• [BRIEF] When you reach the line that contains "To prepare for" in the data below, start reproducing lines exactly, and stop after the line that contains "After Maker Faire, Aaron".

Records contained in a dataset
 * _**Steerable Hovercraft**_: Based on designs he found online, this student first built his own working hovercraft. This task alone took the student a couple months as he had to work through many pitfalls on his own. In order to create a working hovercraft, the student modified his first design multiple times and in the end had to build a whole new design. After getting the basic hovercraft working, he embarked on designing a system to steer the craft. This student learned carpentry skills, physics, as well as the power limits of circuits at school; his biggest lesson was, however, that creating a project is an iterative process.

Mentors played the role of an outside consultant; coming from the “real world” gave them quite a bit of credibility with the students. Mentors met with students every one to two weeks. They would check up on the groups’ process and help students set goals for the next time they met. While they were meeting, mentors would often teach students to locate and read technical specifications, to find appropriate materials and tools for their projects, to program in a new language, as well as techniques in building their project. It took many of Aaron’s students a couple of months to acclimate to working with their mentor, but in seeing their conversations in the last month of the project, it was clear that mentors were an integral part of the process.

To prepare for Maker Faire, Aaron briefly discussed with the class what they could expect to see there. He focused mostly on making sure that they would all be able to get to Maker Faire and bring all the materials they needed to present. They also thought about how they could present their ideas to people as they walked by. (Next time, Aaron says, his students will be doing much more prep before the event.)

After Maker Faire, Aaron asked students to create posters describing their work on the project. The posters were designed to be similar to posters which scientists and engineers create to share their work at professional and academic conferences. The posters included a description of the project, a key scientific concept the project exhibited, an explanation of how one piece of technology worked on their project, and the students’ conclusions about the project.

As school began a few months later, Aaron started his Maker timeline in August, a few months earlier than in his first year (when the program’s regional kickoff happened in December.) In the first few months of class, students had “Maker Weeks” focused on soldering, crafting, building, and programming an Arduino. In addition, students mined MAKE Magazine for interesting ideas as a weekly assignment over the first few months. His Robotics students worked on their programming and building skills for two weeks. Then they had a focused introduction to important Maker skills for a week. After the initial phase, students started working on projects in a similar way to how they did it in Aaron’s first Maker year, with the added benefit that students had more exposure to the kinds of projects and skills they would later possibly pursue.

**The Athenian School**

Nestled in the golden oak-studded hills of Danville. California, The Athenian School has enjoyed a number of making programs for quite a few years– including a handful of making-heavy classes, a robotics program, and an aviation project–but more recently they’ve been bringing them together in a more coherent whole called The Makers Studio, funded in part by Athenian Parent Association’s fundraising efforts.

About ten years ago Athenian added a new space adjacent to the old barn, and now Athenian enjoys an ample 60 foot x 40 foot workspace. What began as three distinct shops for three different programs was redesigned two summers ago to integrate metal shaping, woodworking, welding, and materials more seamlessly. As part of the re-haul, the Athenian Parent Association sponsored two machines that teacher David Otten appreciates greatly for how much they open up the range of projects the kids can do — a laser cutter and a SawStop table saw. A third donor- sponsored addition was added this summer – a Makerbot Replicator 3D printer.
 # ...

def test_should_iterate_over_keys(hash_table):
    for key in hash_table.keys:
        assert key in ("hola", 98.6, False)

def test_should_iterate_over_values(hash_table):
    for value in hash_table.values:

• [SOLUTION FOR THIS TASK]
To prepare for Maker Faire, Aaron briefly discussed with the class what they could expect to see there. He focused mostly on making sure that they would all be able to get to Maker Faire and bring all the materials they needed to present. They also thought about how they could present their ideas to people as they walked by. (Next time, Aaron says, his students will be doing much more prep before the event.)

After Maker Faire, Aaron asked students to create posters describing their work on the project. The posters were designed to be similar to posters which scientists and engineers create to share their work at professional and academic conferences. The posters included a description of the project, a key scientific concept the project exhibited, an explanation of how one piece of technology worked on their project, and the students’ conclusions about the project.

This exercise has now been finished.